I haven’t seen my psychiatrist in more than six months. Having said that, I’ve been buying my prescriptions from India. But either the medication is less potent, or my prescription needs have changed. I’m confident I”m not in any danger at the moment. But I do feel that I could easily slip off the tightrope I know I’m walking.

I’ve been fortunate since my diagnosis. With a few rare exceptions, I have had access to my medications on time every month. I wonder about the other people I know who struggle with getting their medications. People who have fallen through the holes in the current healthcare program. People who need medical attention but can’t afford insurance.

I know so many who fall into this category. The numbers of people who are uninsured must be huge. I spend a part of each day thinking about and praying for protection from accidents and the like.  For myself and for others who are uninsured.

Because, one accident can cause so much distress. I fell in November, dislocating and spraining my right thumb. The trip to the Emergency Room cost over $3,000. Then there were the X-ray physician, the physician who examined me, and the tech who wrapped my thumb to immobilize it. Nearly $5,000 in all and my thumb is still not right.

It’s a terrible choice to have to make – to pay for medical insurance or home and food.
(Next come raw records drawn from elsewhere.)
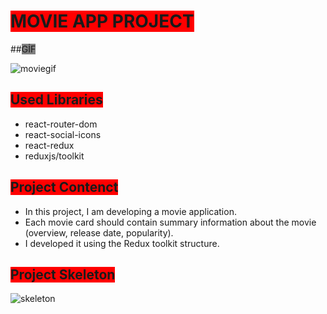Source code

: # <span style="background-color: red">MOVIE APP PROJECT</span>

##<span style="background-color: grey">GİF</span>

![moviegif](https://github.com/Muratmms/react-movie-app/assets/88024817/a6446c83-87f3-47e2-afe8-3a6983c85f0e)

## <span style="background-color: red">Used Libraries</span>

- react-router-dom
- react-social-icons
- react-redux
- reduxjs/toolkit

## <span style="background-color: red">Project Contenct</span>

- In this project, I am developing a movie application.
- Each movie card should contain summary information about the movie (overview, release date, popularity).
- I developed it using the Redux toolkit structure.

## <span style="background-color: red">Project Skeleton</span>

![skeleton](https://github.com/Muratmms/react-movie-app/assets/88024817/e5c9e674-7e83-4c0f-903f-fe62675a3bc8)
Yet that’s the choice many of us are still making every month. That means people are going without basic preventive care, such as vaccinations and physicals. I know I put off my physical this year due to the cost.

The prospects of finding affordable coverage for the next year are not good. I”m hoping I’m very careful for the next 12 months until Medicare kicks in. I sure hope it’s still available when I turn 65.

Of course, stress adds to the feelings of emotional instability. Argh!